Stanisław Błaszczyna, jak pisze, wywiózł z Kambodży najwięcej zdjęć przedstawiających dzieci. Zdjęcia bardzo zróżnicowane tematycznie, nakreślają psychologiczny portret dziecięcej społeczności, autor pokazuje ich stan emocjonalny, status społeczny, dzieci smutne i wesołe, brudne i schludnie ubrane i z radosnym dziecięcym uśmiechem.
Dopełnieniem zdjęć są ciekawe teksty o ich sytuacji rodzinnej, biedzie, problemie prostytucji, pracy nieletnich.
I kolejny ciekawy wątek. W "Zapiskach" autor wzdycha:
"Ach ... jeszcze te kobiety, kobiety, kobiety! Po ulicach (i parkach) polskich miast chodzą najpiękniejsze kobiety świata! W żadnym europejskim mieście nie widziałem tak wielu kobiet o tak wielkiej urodzie. Co tam Włoszki, Hiszpanki, Francuzki, Angielki ... Polki i jeszcze raz Polki!
Boże ... tylko one mogą mnie odciągnąć od takiego tematu, jak Wyspiański".
Tymczasem w "Podróżach" możemy podziwiać urodę pięknych kobiet świata, których autor zgromadził niezłą kolekcję.

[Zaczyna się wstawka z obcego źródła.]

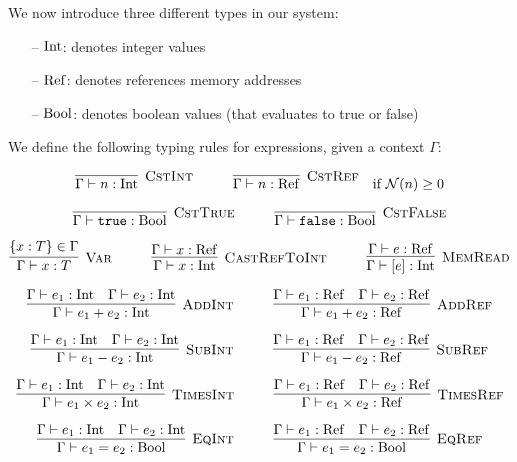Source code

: We now introduce three different types in our system:

\begin{itemize}
	\itemsep0em
	\item[--] $\mathrm{Int}{}$: denotes integer values
	\item[--] $\mathrm{Ref}{}$: denotes references \ie{} memory addresses
	\item[--] $\mathrm{Bool}{}$: denotes boolean values (that evaluates to true or false)
\end{itemize}

We define the following typing rules for expressions, given a context $\Gamma$:

\[
\Rule{CstInt}{\Gamma \vdash n: \Int}{}
\hspace*{1cm}
\Rule{CstRef}{\Gamma \vdash n: \Ref}{} \quad \text{if $\N(n) \geq 0$}
\]

\[
\Rule{CstTrue}{\Gamma \vdash \texttt{true}: \Bool}{}
\hspace*{1cm}
\Rule{CstFalse}{\Gamma \vdash \texttt{false}: \Bool}{}
\]

\[
\Rule{Var}{\Gamma \vdash x: T}{\lbrace x: T \rbrace \in \Gamma}
\hspace*{1cm}
\Rule{CastRefToInt}{\Gamma \vdash x: \Int}{\Gamma \vdash x: \Ref}
\hspace*{1cm}
\Rule{MemRead}{\Gamma \vdash [e]: \Int}{\Gamma \vdash e: \Ref}
\]

\[
\Rule{AddInt}{\Gamma \vdash e_1 + e_2: \Int}{\Gamma \vdash e_1: \Int \quad \Gamma \vdash e_2: \Int}
\hspace*{1cm}
\Rule{AddRef}{\Gamma \vdash e_1 + e_2: \Ref}{\Gamma \vdash e_1: \Ref \quad \Gamma \vdash e_2: \Ref}
\]

\[
\Rule{SubInt}{\Gamma \vdash e_1 - e_2: \Int}{\Gamma \vdash e_1: \Int \quad \Gamma \vdash e_2: \Int}
\hspace*{1cm}
\Rule{SubRef}{\Gamma \vdash e_1 - e_2: \Ref}{\Gamma \vdash e_1: \Ref \quad \Gamma \vdash e_2: \Ref}
\]

\[
\Rule{TimesInt}{\Gamma \vdash e_1 \times e_2: \Int}{\Gamma \vdash e_1: \Int \quad \Gamma \vdash e_2: \Int}
\hspace*{1cm}
\Rule{TimesRef}{\Gamma \vdash e_1 \times e_2: \Ref}{\Gamma \vdash e_1: \Ref \quad \Gamma \vdash e_2: \Ref}
\]

\[
\Rule{EqInt}{\Gamma \vdash e_1 = e_2: \Bool}{\Gamma \vdash e_1: \Int \quad \Gamma \vdash e_2: \Int}
\hspace*{1cm}
\Rule{EqRef}{\Gamma \vdash e_1 = e_2: \Bool}{\Gamma \vdash e_1: \Ref \quad \Gamma \vdash e_2: \Ref}
\]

"Podczas swoich wojaży zawsze zwracałem uwagę na kobiety, które spotykałem na swojej drodze. Z oczywistych względów (zwłaszcza wtedy, kiedy w podróży towarzyszyła mi żona) ta uwaga nie mogła być nachalna czy niedyskretna: alibi w takich momentach zawsze stanowił dla mnie aparat fotograficzny. Tak więc to bardziej estetyka niż erotyka była miarą tych spotkań - także chęć poznania kulturowej otoczki, jaka towarzyszyła kobietom w każdym z ich krajów".